▸ THE TASK
What lines below include the word "iotf"? Copy each one.

▸ Rendered images with source text
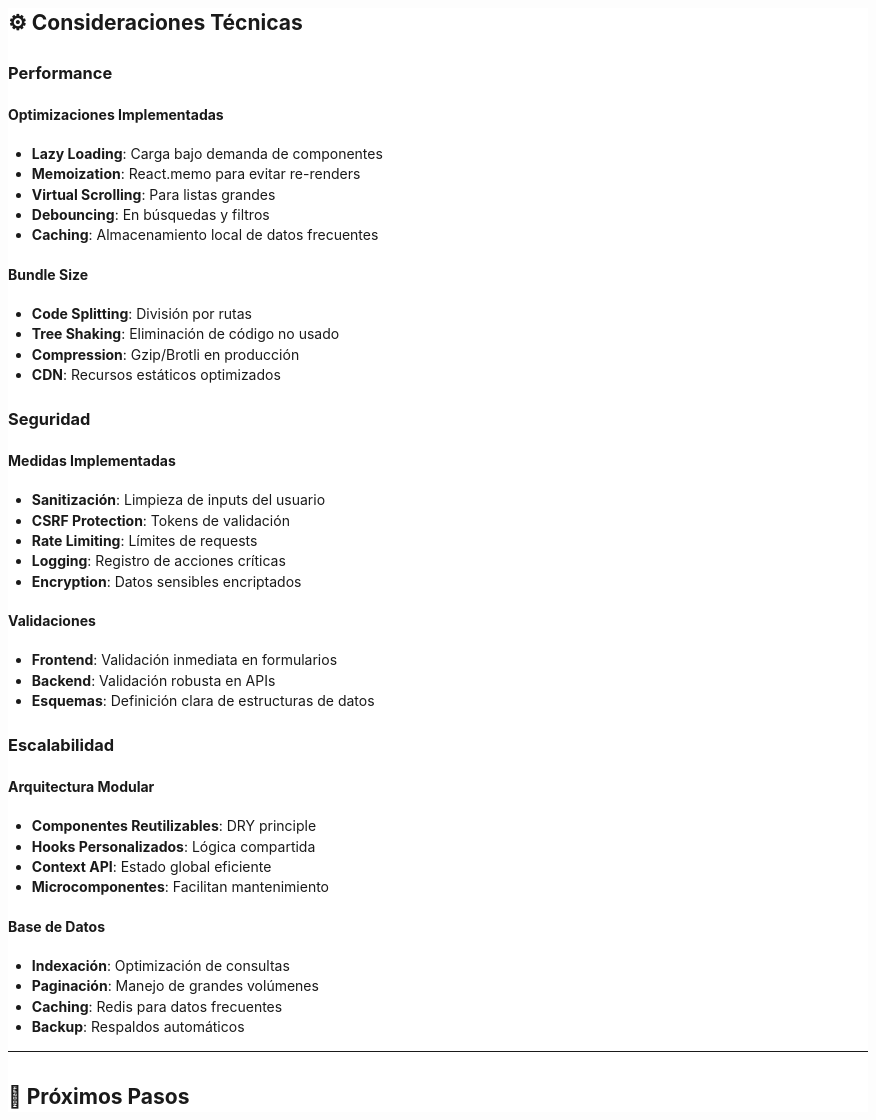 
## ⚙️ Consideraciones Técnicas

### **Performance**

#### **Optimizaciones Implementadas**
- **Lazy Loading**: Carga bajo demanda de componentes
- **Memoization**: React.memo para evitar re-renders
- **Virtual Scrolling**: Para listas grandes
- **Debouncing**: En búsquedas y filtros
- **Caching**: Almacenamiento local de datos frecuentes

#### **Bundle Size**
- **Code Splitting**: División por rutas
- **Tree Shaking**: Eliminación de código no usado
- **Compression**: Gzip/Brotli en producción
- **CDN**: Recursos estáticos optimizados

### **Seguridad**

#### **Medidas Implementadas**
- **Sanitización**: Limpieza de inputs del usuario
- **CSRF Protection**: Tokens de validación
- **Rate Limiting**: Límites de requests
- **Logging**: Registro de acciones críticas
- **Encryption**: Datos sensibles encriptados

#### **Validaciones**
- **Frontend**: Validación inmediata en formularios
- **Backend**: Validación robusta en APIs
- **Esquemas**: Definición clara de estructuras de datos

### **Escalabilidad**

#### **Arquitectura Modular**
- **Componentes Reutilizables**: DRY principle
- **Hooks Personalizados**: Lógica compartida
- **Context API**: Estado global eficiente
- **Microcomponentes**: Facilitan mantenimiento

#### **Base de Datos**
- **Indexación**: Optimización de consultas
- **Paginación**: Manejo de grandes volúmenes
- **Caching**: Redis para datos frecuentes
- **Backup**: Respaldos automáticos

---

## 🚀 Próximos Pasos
* * *
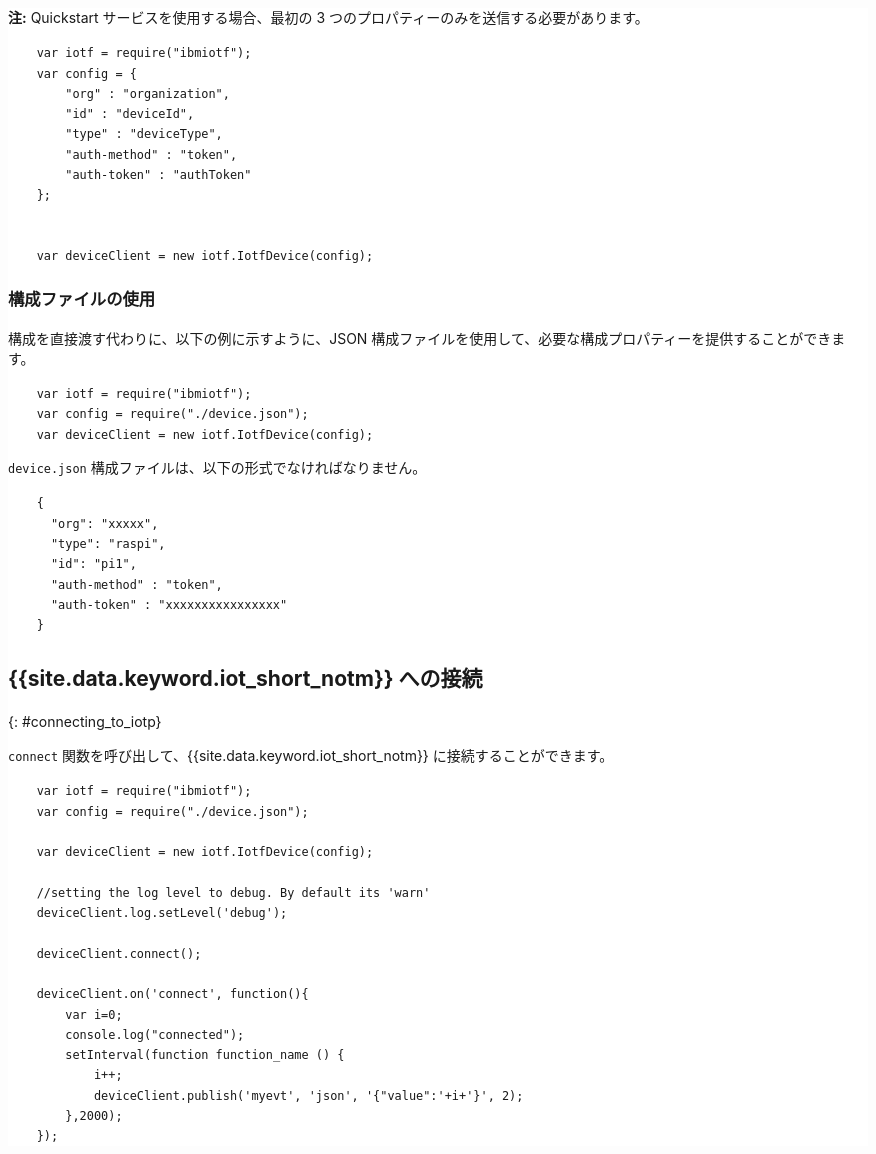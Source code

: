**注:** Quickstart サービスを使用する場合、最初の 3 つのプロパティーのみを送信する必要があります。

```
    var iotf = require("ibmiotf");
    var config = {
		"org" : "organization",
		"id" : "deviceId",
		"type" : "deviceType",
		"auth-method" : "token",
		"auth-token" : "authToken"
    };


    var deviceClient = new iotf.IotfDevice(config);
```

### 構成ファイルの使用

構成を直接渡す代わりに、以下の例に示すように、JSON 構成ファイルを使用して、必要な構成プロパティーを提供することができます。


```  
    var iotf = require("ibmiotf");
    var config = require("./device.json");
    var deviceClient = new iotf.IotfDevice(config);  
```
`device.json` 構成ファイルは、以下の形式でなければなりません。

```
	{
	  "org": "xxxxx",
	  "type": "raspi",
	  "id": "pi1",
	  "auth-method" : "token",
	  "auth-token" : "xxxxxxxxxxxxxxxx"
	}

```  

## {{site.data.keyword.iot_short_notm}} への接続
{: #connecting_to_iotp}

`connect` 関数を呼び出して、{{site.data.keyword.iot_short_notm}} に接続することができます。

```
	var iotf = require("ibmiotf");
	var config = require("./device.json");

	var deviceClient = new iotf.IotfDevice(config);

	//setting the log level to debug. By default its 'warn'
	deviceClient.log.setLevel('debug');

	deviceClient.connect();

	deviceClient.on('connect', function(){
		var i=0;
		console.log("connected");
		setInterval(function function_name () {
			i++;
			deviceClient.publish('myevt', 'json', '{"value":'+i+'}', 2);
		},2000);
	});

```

▸ EXERCISE SOLUTION
    var iotf = require("ibmiotf");
    var deviceClient = new iotf.IotfDevice(config);
    var iotf = require("ibmiotf");
    var deviceClient = new iotf.IotfDevice(config);  
	var iotf = require("ibmiotf");
	var deviceClient = new iotf.IotfDevice(config);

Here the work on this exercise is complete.